過去作品のオムニバス盤をアメリカで出す時、担当の写真家が怪異な案を考えました。メンバー四人が精肉店の白い服を着て、生の肉片を手にしたり体に乗せ、首が取れた赤ちゃんの人形も持っているジャケット写真です。気味が悪くて、アメリカ側バイヤーが苦情を言いました。

この写真に対するメンバーの当時の反応が、世間でイメージされてきた芸術度とおよそ一致するわかりやすさです。ジョン・レノンとポール・マッカートニーはおもしろがって乗り気でした。ジョージ・ハリスンは不本意ながら写り、リンゴ・スターも賛成していません。四人の表情がそのままを物語ります。
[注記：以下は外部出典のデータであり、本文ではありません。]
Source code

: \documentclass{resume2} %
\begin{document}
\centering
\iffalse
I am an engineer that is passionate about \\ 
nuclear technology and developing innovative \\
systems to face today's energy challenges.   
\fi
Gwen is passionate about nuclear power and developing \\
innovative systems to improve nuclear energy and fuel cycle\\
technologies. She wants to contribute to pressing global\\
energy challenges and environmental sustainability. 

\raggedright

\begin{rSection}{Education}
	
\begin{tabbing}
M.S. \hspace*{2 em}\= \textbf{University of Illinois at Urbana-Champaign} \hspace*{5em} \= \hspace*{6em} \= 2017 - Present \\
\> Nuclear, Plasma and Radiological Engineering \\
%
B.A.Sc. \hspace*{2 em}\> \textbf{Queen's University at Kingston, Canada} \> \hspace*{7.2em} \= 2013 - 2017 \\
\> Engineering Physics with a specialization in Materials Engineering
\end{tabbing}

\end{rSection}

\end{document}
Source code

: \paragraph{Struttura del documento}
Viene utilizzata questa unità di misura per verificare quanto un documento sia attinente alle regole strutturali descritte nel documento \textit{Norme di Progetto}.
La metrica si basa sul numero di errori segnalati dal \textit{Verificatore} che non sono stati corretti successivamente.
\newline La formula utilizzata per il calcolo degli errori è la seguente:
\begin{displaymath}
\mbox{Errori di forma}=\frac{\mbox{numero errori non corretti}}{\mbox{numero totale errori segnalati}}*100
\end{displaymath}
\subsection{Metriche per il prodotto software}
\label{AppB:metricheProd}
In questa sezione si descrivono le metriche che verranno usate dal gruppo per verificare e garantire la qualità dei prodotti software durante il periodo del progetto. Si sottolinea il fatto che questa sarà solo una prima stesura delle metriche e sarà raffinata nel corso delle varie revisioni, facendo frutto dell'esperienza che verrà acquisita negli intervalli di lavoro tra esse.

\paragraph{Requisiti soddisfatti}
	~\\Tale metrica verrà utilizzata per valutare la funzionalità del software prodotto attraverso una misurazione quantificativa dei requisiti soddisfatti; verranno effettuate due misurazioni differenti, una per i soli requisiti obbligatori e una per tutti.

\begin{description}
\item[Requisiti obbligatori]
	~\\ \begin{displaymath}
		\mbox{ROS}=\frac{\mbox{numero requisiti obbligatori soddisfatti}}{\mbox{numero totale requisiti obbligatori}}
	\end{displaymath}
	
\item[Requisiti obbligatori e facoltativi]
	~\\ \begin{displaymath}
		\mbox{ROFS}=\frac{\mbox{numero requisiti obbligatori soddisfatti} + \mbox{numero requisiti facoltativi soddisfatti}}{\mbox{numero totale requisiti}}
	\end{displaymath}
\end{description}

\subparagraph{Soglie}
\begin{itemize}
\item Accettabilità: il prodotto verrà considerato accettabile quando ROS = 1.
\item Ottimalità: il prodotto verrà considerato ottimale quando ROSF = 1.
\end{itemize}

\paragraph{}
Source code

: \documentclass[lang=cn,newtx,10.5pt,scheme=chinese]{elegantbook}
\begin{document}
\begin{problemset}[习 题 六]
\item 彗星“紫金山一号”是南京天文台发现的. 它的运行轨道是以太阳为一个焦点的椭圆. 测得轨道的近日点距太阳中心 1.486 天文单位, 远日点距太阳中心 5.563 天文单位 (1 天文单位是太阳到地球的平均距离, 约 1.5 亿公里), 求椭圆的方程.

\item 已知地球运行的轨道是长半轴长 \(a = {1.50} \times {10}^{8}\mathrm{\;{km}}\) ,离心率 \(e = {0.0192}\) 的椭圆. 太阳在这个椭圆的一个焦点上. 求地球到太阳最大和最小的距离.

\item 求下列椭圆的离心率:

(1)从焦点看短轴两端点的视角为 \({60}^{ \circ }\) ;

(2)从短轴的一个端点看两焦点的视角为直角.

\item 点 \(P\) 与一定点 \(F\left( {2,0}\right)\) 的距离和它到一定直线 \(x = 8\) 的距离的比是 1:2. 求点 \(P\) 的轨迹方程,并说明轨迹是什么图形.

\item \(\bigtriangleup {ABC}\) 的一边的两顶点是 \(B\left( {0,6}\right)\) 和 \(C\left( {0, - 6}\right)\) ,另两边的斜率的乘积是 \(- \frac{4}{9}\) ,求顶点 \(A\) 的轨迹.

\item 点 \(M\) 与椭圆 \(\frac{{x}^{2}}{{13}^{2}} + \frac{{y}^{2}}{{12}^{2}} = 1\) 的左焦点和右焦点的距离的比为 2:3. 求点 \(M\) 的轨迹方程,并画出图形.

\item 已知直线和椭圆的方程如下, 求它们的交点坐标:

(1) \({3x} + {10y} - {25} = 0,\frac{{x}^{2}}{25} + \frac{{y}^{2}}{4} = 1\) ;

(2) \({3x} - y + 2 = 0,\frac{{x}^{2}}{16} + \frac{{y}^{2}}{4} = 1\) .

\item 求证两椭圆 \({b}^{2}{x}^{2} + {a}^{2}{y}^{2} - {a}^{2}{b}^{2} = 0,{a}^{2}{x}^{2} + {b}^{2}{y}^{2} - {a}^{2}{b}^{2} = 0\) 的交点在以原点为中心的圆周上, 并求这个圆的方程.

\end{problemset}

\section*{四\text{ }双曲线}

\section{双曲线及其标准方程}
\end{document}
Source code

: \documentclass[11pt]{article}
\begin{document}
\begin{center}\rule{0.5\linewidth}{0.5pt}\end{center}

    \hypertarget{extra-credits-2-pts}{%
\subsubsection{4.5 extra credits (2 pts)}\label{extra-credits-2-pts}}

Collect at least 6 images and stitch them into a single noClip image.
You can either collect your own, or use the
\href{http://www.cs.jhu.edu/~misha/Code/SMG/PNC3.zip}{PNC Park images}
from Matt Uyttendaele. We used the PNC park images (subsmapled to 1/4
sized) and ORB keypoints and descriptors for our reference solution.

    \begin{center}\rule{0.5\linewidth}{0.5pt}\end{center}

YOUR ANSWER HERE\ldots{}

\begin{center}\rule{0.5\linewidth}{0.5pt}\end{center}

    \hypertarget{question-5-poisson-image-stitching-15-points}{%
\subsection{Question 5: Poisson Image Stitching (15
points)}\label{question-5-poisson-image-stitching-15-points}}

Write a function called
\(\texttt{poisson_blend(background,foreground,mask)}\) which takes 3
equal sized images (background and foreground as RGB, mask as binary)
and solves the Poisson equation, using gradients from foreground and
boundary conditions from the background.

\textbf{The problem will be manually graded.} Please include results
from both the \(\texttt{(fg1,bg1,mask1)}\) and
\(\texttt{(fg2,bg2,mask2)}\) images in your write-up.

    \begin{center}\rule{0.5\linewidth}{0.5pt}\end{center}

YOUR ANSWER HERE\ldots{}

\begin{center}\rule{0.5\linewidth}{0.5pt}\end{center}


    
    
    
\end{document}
マネージャーのブライアン・エプスタインも驚いて止めようとし、結局直前に差し替えとなり回収されました。が一部が流出し、また上から紙を貼った修正製品も、購入者が紙をはがして今や高額です。日本でもマニアが持っています。

写真家の意図はベトナム反戦とされます。想像ですが、ソ連率いる北ベトナムと戦う米兵は、村民に化けたゲリラにやられたので、全てを敵とみなし村々を焼き払いながら進軍しました。赤ちゃんは撃たれずに獣の餌食になったという、当時の報道が参考だったと思われます。

ジョン・レノンは写真の取りやめを批判しました。彼が持っていた廃盤にはジョージ以外のサインが入っていて、オークションで2544万円にもなりました。後にレディ・ガガが生肉で作られた服を着ているのを、オマージュかなと思ったファンもいたでしょう。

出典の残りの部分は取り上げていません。